Toutes les couleurs de la RussieMonaco accueille la première grande exposition sur le groupe russe du Valet de carreau. Derrière Larionov et Gontcharova, l'heure de Falk, Lentoulov et Machkov a-t-elle enfin sonné ?
| Ilya Machkov, Autoportrait et portrait de
Piotr Kontchalovsky, 1910, Musée d'Etat
russe, Saint-Pétersbourg |
MONACO. Il faut se dépêcher pour voir cette rare rétrospective : un mois à peine lui est alloué avant que les exigences du Grand Prix automobile de Monaco ne réquisitionnent la salle du quai Antoine Ier. Entre voiliers et grosses cylindrées, à côté de la galerie Malborough, les quelque 80 œuvres présentées auraient pourtant mérité un plus long séjour. D'autant que la collecte a représenté un effort étonnant et sera difficile à rééditer.
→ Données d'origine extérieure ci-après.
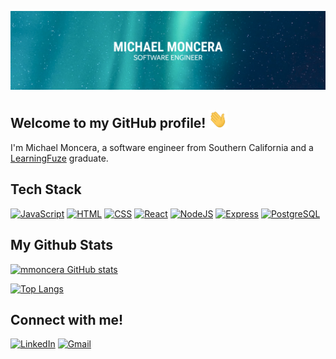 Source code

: ![banner](/banner.png)

## Welcome to my GitHub profile! <img src="https://github.com/mmoncera/mmoncera/blob/main/wave.gif" width="30" />
I'm Michael Moncera, a software engineer from Southern California and a [LearningFuze](https://learningfuze.com/) graduate.

## Tech Stack
[![JavaScript](https://img.shields.io/badge/JavaScript-F7DF1E?logo=JavaScript&logoColor=black&style=for-the-badge)](https://developer.mozilla.org/en-US/docs/Web/JavaScript)
[![HTML](https://img.shields.io/badge/HTML-E34F26?logo=html5&logoColor=white&style=for-the-badge)](https://developer.mozilla.org/en-US/docs/Glossary/HTML5)
[![CSS](https://img.shields.io/badge/CSS-1572B6?logo=css3&logoColor=white&style=for-the-badge)](https://developer.mozilla.org/en-US/docs/Web/CSS)
[![React](https://img.shields.io/badge/React-61DAFB?logo=react&logoColor=black&style=for-the-badge)](https://reactjs.org/)
[![NodeJS](https://img.shields.io/badge/NodeJS-088A51?logo=Node.js&logoColor=white&style=for-the-badge)](https://nodejs.org/en/)
[![Express](https://img.shields.io/badge/Express-000000?logo=Node.js&logoColor=white&style=for-the-badge)](https://expressjs.com/)
[![PostgreSQL](https://img.shields.io/badge/PostgreSQL-336791?logo=postgresql&logoColor=white&style=for-the-badge)](https://www.postgresql.org/)

## My Github Stats
[![mmoncera GitHub stats](https://github-readme-stats-sigma-five.vercel.app/api?username=mmoncera&count_private=true&hide=stars&show_icons=true&theme=gotham)](https://github.com/PencilNavigator/readme-stats-URL/)

[![Top Langs](https://github-readme-stats-mmoncera.vercel.app/api/top-langs/?username=mmoncera&hide=TeX&layout=compact&theme=gotham)](https://github.com/anuraghazra/github-readme-stats)

## Connect with me!
[![LinkedIn](https://img.shields.io/badge/LinkedIn-0077B5?logo=linkedin&logoColor=white&style=for-the-badge&link=https://www.linkedin.com/in/michael-moncera/)](https://www.linkedin.com/in/michael-moncera/)
[![Gmail](https://img.shields.io/badge/Gmail-D14836?logo=gmail&logoColor=white&style=for-the-badge&link=mailto:michaelmoncera@gmail.com)](mailto:michaelmoncera@gmail.com)
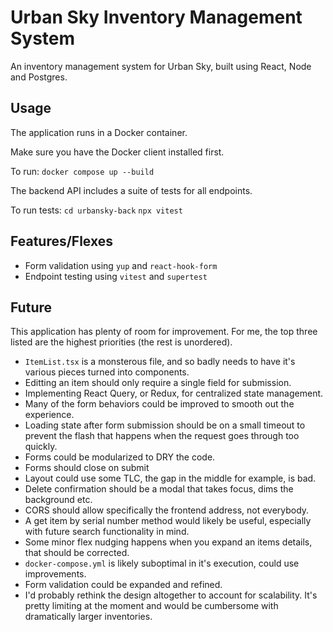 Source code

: # Urban Sky Inventory Management System
An inventory management system for Urban Sky, built using React, Node and Postgres.

## Usage
The application runs in a Docker container.

Make sure you have the Docker client installed first.

To run:
`docker compose up --build`

The backend API includes a suite of tests for all endpoints.

To run tests:
`cd urbansky-back`
`npx vitest`

## Features/Flexes
- Form validation using `yup` and `react-hook-form`
- Endpoint testing using `vitest` and `supertest`

## Future
This application has plenty of room for improvement. For me, the top three listed are the highest priorities (the rest is unordered).
- `ItemList.tsx` is a monsterous file, and so badly needs to have it's various pieces turned into components.
- Editting an item should only require a single field for submission.
- Implementing React Query, or Redux, for centralized state management. 
- Many of the form behaviors could be improved to smooth out the experience.
- Loading state after form submission should be on a small timeout to prevent the flash that happens when the request goes through too quickly.
- Forms could be modularized to DRY the code.
- Forms should close on submit
- Layout could use some TLC, the gap in the middle for example, is bad.
- Delete confirmation should be a modal that takes focus, dims the background etc.
- CORS should allow specifically the frontend address, not everybody.
- A get item by serial number method would likely be useful, especially with future search functionality in mind.
- Some minor flex nudging happens when you expand an items details, that should be corrected.
- `docker-compose.yml` is likely suboptimal in it's execution, could use improvements.
- Form validation could be expanded and refined.
- I'd probably rethink the design altogether to account for scalability. It's pretty limiting at the moment and would be cumbersome with dramatically larger inventories.
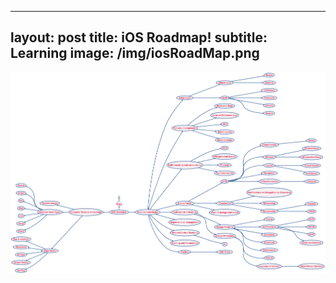 
---
layout: post
title: iOS Roadmap!
subtitle: Learning
image: /img/iosRoadMap.png
---
![image](../img/iosRoadMap.png)




 



 












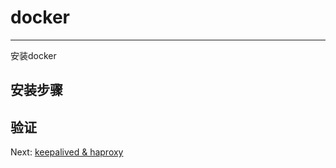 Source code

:# docker

---

安装docker

## 安装步骤

## 验证





Next:  [keepalived & haproxy](/keepalivedandhaproxy.md)



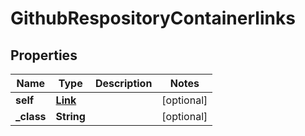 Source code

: 

# GithubRespositoryContainerlinks

## Properties

Name | Type | Description | Notes
------------ | ------------- | ------------- | -------------
**self** | [**Link**](Link.md) |  |  [optional]
**_class** | **String** |  |  [optional]





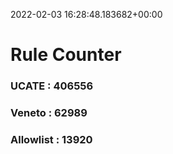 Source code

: 2022-02-03 16:28:48.183682+00:00
# Rule Counter 
 ### UCATE : 406556

 ### Veneto : 62989

 ### Allowlist : 13920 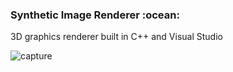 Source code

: <h3>Synthetic Image Renderer :ocean:</h3>

<p>3D graphics renderer built in C++ and Visual Studio</p>

![capture](https://cloud.githubusercontent.com/assets/15648801/26643370/6333306a-4631-11e7-9cf0-771474f47495.PNG)
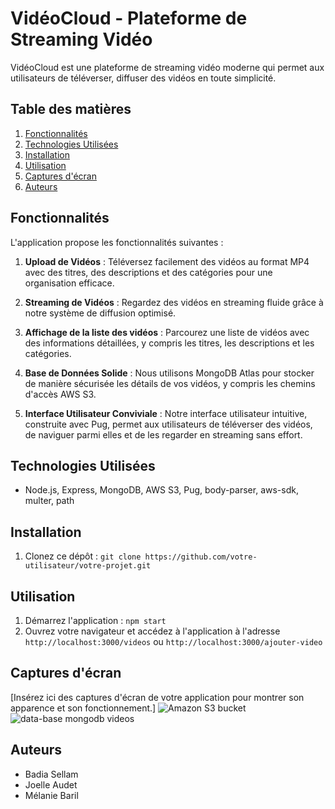 # VidéoCloud - Plateforme de Streaming Vidéo

VidéoCloud est une plateforme de streaming vidéo moderne qui permet aux utilisateurs de téléverser, diffuser des vidéos en toute simplicité.

## Table des matières

1. [Fonctionnalités](#fonctionnalités)
2. [Technologies Utilisées](#technologies-utilisées)
3. [Installation](#installation)
5. [Utilisation](#utilisation)
6. [Captures d'écran](#captures-décran)
7. [Auteurs](#auteurs)

## Fonctionnalités

L'application propose les fonctionnalités suivantes :

1. **Upload de Vidéos** : Téléversez facilement des vidéos au format MP4 avec des titres, des descriptions et des catégories pour une organisation efficace.

2. **Streaming de Vidéos** : Regardez des vidéos en streaming fluide grâce à notre système de diffusion optimisé.

3. **Affichage de la liste des vidéos** : Parcourez une liste de vidéos avec des informations détaillées, y compris les titres, les descriptions et les catégories.

4. **Base de Données Solide** : Nous utilisons MongoDB Atlas pour stocker de manière sécurisée les détails de vos vidéos, y compris les chemins d'accès AWS S3.

5. **Interface Utilisateur Conviviale** : Notre interface utilisateur intuitive, construite avec Pug, permet aux utilisateurs de téléverser des vidéos, de naviguer parmi elles et de les regarder en streaming sans effort.

## Technologies Utilisées

- Node.js, Express, MongoDB, AWS S3, Pug, body-parser, aws-sdk, multer, path

## Installation

1. Clonez ce dépôt : `git clone https://github.com/votre-utilisateur/votre-projet.git`


## Utilisation

1. Démarrez l'application : `npm start`
2. Ouvrez votre navigateur et accédez à l'application à l'adresse `http://localhost:3000/videos` ou `http://localhost:3000/ajouter-video`

## Captures d'écran

[Insérez ici des captures d'écran de votre application pour montrer son apparence et son fonctionnement.]
![Amazon S3 bucket ]((image-1.png))
![data-base mongodb videos]((image-2.png))

## Auteurs

- Badia Sellam
- Joelle Audet
- Mélanie Baril
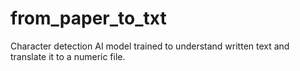 # from_paper_to_txt
Character detection AI model trained to understand written text and translate it to a numeric file.

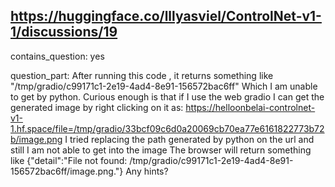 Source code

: ## https://huggingface.co/lllyasviel/ControlNet-v1-1/discussions/19

contains_question: yes

question_part: After running this code , it returns something like "/tmp/gradio/c99171c1-2e19-4ad4-8e91-156572bac6ff" Which I am unable to get by python. Curious enough is that if I use the web gradio I can get the generated image by right clicking on it as: https://helloonbelai-controlnet-v1-1.hf.space/file=/tmp/gradio/33bcf09c6d0a20069cb70ea77e6161822773b72b/image.png I tried replacing the path generated by python on the url and still I am not able to get into the image The browser will return something like {"detail":"File not found: /tmp/gradio/c99171c1-2e19-4ad4-8e91-156572bac6ff/image.png."} Any hints? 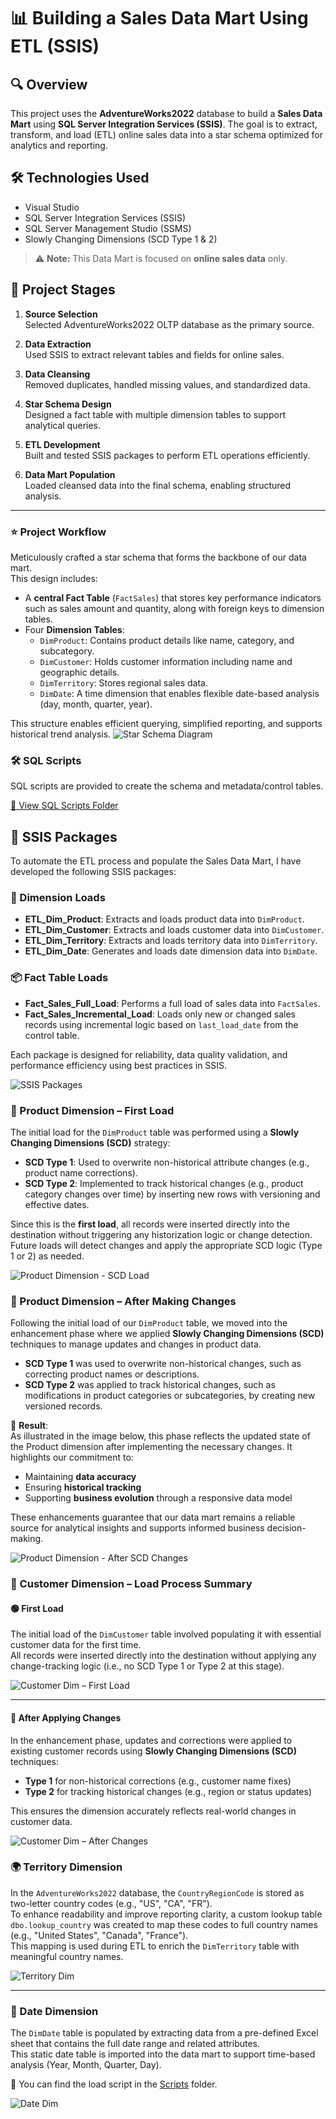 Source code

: # 📊 Building a Sales Data Mart Using ETL (SSIS)

## 🔍 Overview
This project uses the **AdventureWorks2022** database to build a **Sales Data Mart** using **SQL Server Integration Services (SSIS)**. The goal is to extract, transform, and load (ETL) online sales data into a star schema optimized for analytics and reporting.

## 🛠️ Technologies Used
- Visual Studio  
- SQL Server Integration Services (SSIS)  
- SQL Server Management Studio (SSMS)  
- Slowly Changing Dimensions (SCD Type 1 & 2)

> ⚠️ **Note:** This Data Mart is focused on **online sales data** only.

## 🚀 Project Stages

1. **Source Selection**  
   Selected AdventureWorks2022 OLTP database as the primary source.

2. **Data Extraction**  
   Used SSIS to extract relevant tables and fields for online sales.

3. **Data Cleansing**  
   Removed duplicates, handled missing values, and standardized data.

4. **Star Schema Design**  
   Designed a fact table with multiple dimension tables to support analytical queries.

5. **ETL Development**  
   Built and tested SSIS packages to perform ETL operations efficiently.

6. **Data Mart Population**  
   Loaded cleansed data into the final schema, enabling structured analysis.

---
### ⭐ Project Workflow

Meticulously crafted a star schema that forms the backbone of our data mart.  
This design includes:

- A **central Fact Table** (`FactSales`) that stores key performance indicators such as sales amount and quantity, along with foreign keys to dimension tables.
- Four **Dimension Tables**:
  - `DimProduct`: Contains product details like name, category, and subcategory.
  - `DimCustomer`: Holds customer information including name and geographic details.
  - `DimTerritory`: Stores regional sales data.
  - `DimDate`: A time dimension that enables flexible date-based analysis (day, month, quarter, year).

This structure enables efficient querying, simplified reporting, and supports historical trend analysis.
![Star Schema Diagram](https://github.com/ManarZeita25/sales-datamart-adventureworks2022/blob/main/images/Schema.png)

### 🛠️ SQL Scripts

SQL scripts are provided to create the schema and metadata/control tables.

[📂 View SQL Scripts Folder](https://github.com/ManarZeita25/sales-datamart-adventureworks2022/tree/main/script)

## 🚀 SSIS Packages

To automate the ETL process and populate the Sales Data Mart, I have developed the following SSIS packages:

### 🧱 Dimension Loads
- **ETL_Dim_Product**: Extracts and loads product data into `DimProduct`.
- **ETL_Dim_Customer**: Extracts and loads customer data into `DimCustomer`.
- **ETL_Dim_Territory**: Extracts and loads territory data into `DimTerritory`.
- **ETL_Dim_Date**: Generates and loads date dimension data into `DimDate`.

### 📦 Fact Table Loads
- **Fact_Sales_Full_Load**: Performs a full load of sales data into `FactSales`.
- **Fact_Sales_Incremental_Load**: Loads only new or changed sales records using incremental logic based on `last_load_date` from the control table.

Each package is designed for reliability, data quality validation, and performance efficiency using best practices in SSIS.

![SSIS Packages](https://github.com/ManarZeita25/sales-datamart-adventureworks2022/blob/main/images/SSIS%20Packages.png)
### 🧩 Product Dimension – First Load

The initial load for the `DimProduct` table was performed using a **Slowly Changing Dimensions (SCD)** strategy:

- **SCD Type 1**: Used to overwrite non-historical attribute changes (e.g., product name corrections).
- **SCD Type 2**: Implemented to track historical changes (e.g., product category changes over time) by inserting new rows with versioning and effective dates.

Since this is the **first load**, all records were inserted directly into the destination without triggering any historization logic or change detection. Future loads will detect changes and apply the appropriate SCD logic (Type 1 or 2) as needed.

![Product Dimension - SCD Load](https://github.com/ManarZeita25/sales-datamart-adventureworks2022/blob/main/images/dim_product.png)
### 🔄 Product Dimension – After Making Changes

Following the initial load of our `DimProduct` table, we moved into the enhancement phase where we applied **Slowly Changing Dimensions (SCD)** techniques to manage updates and changes in product data.

- **SCD Type 1** was used to overwrite non-historical changes, such as correcting product names or descriptions.
- **SCD Type 2** was applied to track historical changes, such as modifications in product categories or subcategories, by creating new versioned records.

📌 **Result**:  
As illustrated in the image below, this phase reflects the updated state of the Product dimension after implementing the necessary changes. It highlights our commitment to:

- Maintaining **data accuracy**
- Ensuring **historical tracking**
- Supporting **business evolution** through a responsive data model

These enhancements guarantee that our data mart remains a reliable source for analytical insights and supports informed business decision-making.

![Product Dimension - After SCD Changes](https://github.com/ManarZeita25/sales-datamart-adventureworks2022/blob/main/images/dim_product%202.png)


### 👥 Customer Dimension – Load Process Summary

#### 🟢 First Load
The initial load of the `DimCustomer` table involved populating it with essential customer data for the first time.  
All records were inserted directly into the destination without applying any change-tracking logic (i.e., no SCD Type 1 or Type 2 at this stage).

![Customer Dim – First Load](https://github.com/ManarZeita25/sales-datamart-adventureworks2022/blob/main/images/dim_customer.png)

---

#### 🔄 After Applying Changes
In the enhancement phase, updates and corrections were applied to existing customer records using **Slowly Changing Dimensions (SCD)** techniques:

- **Type 1** for non-historical corrections (e.g., customer name fixes)
- **Type 2** for tracking historical changes (e.g., region or status updates)

This ensures the dimension accurately reflects real-world changes in customer data.

![Customer Dim – After Changes](https://github.com/ManarZeita25/sales-datamart-adventureworks2022/blob/main/images/dim_customer%202.png)

### 🌍 Territory Dimension 

In the `AdventureWorks2022` database, the `CountryRegionCode` is stored as two-letter country codes (e.g., "US", "CA", "FR").  
To enhance readability and improve reporting clarity, a custom lookup table `dbo.lookup_country` was created to map these codes to full country names (e.g., "United States", "Canada", "France").  
This mapping is used during ETL to enrich the `DimTerritory` table with meaningful country names.

![Territory Dim ](https://github.com/ManarZeita25/sales-datamart-adventureworks2022/blob/main/images/dim_Territory.png)


---

### 📅 Date Dimension

The `DimDate` table is populated by extracting data from a pre-defined Excel sheet that contains the full date range and related attributes.  
This static date table is imported into the data mart to support time-based analysis (Year, Month, Quarter, Day).

📄 You can find the load script in the [Scripts](https://github.com/ManarZeita25/sales-datamart-adventureworks2022/blob/main/script/dim_date_populate_table.xls) folder.

![Date Dim ](https://github.com/ManarZeita25/sales-datamart-adventureworks2022/blob/main/images/dim%20date.png)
A côté des apports du Musée Russe ou de la galerie Trétiakov, les cartels montrent en effet la provenance très variée des œuvres : le musée du Tatarstan à Kazan, celui de Iaroslavl, ceux d'Ivanovo, de Kostroma ou encore de Toula. «Cette exposition sera montrée à Saint-Pétersbourg lors des Nuits blanches et elle reviendra ensuite en Allemagne ou en Italie» promettent Vladimir et Ekaterina Semenikhin, collectionneurs des peintres du Valet de Carreau et fondateurs de la Fondation Ekaterina, qui est à l'origine de l'événement. Dans un espace peu commode, au plafond bas, sans aucune lumière naturelle, c'est un véritable déluge chromatique : des bleus, des verts, des rouges, des violets, des jaunes intenses, qui valent bien ceux de Matisse, de Van Gogh, de Cézanne.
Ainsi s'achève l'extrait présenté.